Today I’m writing things down, so that I don’t forget.

We’ve been listening to a lot of music, or rather I’ve been sticking music on (sometimes a random mix of songs, other times specific albums).  It has highs and lows.  Lyrical songs make me think too much and I get upset about the words, what they mean, and what they mean now.  Then there are other songs that make me sing alongand I don’t take much notice of the words; Oh, everything is average nowadays

One in particular has been played on BBC6 Music, and it’s got to me so much now that I’m not sure I want to listen to it (the radio station) for now.  It’s by a band called Empire of the Sun, and the song’s called Alive.  The song reminds me of how I felt about being pregnant; Loving every minute cos you make me feel so alive, alive. It’s a lovely uplifting song, but it’s just reminding me about how I was feeling at the time, laid back, relaxed, happy, healthy and full of baby.

I can’t talk about the baby as she.
I talk about it as an it.
I say mine wasn’t a real baby because a real baby comes out alive at the end, after 9 months and not 5 and a bit months.
We looked at her. But only the day after.
It didn’t look like a baby to me. She didn’t look like the baby I wanted to have.
She just wasn’t big enough.
We are getting as many tests done as possible to find out what happened and why.
I just want to fill my belly full of baby again, as soon as possible.

We have decided that it needs to be called something other than Baby Vincent so we have to now think of a name for it. For her.  We had only just started looking at names and seem to keep putting it off, or rather avoiding it. Avoiding the inevitable.

I’m still bleeding. Maternity pads are all pitched at New Mum.  Not me. Not yet.
My breasts are hard and tender, engorged with milk like I should doing what a new mum does. Not me. Not yet.
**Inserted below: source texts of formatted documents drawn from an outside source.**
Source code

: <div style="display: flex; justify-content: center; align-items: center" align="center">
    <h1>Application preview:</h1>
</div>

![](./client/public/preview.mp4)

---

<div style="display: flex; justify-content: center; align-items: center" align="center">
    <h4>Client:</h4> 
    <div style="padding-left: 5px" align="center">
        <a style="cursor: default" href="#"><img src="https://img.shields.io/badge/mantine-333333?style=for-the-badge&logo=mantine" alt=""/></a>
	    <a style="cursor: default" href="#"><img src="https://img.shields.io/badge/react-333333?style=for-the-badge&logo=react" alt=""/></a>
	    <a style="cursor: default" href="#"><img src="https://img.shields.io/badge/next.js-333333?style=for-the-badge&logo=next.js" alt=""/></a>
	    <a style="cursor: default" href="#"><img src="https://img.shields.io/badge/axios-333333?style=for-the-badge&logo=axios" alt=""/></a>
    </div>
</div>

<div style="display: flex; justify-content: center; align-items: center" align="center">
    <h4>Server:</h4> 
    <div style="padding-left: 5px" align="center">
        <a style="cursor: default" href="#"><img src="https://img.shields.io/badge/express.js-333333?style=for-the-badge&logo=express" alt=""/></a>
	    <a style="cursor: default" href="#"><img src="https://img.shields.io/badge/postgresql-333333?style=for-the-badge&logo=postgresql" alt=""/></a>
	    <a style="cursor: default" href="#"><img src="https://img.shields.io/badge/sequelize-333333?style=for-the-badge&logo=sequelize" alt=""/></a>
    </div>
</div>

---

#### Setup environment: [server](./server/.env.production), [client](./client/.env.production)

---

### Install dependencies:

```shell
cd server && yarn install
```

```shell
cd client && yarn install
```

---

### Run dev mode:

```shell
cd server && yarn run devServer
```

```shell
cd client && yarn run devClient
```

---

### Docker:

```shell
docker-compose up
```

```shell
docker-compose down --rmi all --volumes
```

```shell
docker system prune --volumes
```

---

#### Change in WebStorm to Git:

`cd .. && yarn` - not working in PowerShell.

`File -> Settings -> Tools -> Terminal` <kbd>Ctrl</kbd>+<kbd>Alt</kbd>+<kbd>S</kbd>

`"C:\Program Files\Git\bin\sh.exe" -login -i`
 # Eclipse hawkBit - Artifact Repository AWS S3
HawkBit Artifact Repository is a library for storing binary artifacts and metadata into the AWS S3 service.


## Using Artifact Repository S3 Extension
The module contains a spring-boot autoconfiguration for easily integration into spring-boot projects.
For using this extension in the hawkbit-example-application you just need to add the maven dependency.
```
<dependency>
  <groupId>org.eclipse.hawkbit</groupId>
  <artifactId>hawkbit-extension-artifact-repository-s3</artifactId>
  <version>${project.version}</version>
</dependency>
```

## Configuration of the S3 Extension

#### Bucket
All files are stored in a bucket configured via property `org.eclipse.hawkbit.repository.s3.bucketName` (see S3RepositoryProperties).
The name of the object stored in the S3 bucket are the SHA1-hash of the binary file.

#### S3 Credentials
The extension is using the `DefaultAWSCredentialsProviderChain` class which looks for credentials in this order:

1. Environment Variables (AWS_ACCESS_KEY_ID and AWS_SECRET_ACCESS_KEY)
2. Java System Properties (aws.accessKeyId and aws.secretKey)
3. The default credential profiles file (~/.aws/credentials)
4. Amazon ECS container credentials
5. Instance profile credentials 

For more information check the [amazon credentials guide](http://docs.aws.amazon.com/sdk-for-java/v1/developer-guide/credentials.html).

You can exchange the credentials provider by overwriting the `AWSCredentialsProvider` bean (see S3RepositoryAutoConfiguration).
I’ve been potting up vegetables, I suppose my allotment is getting some benefits out of all this. Everytime I find a dead plant I look at it and think, you didn’t make it this time….here’s another one that didn’t make it and I feel a certain sadness, like I know how it feels.”


“My baby died in his hospital when he was 3 days old. It was his second surgery in this short life. The care we received was phenomenal – we were communicated with well and with compassion, we were encouraged to balance rest with spending time with him in PICU before his surgery. After he died, the surgical team who had been operating for 12 hours, came to see us – they cried with us. My son’s nurse was wonderfully caring and after we cuddled him and said our goodbyes, we left him with her so she could bathe and change him – something we were invited to do but I couldn’t face seeing his post surgery body. I passionately believe the care we receive, the words that are used when our baby dies make all the difference – we will carry them for the rest of our life. I still remember being shushed by a member of staff when we were waiting for our dead son to be brought to us from the operating theatre. I was really angry about that for a while but I had to let that go because everyone else had been so caring.


Everyone who has lost a baby will have their own unique story to tell – the greatest gift we can give is to let parents tell their story.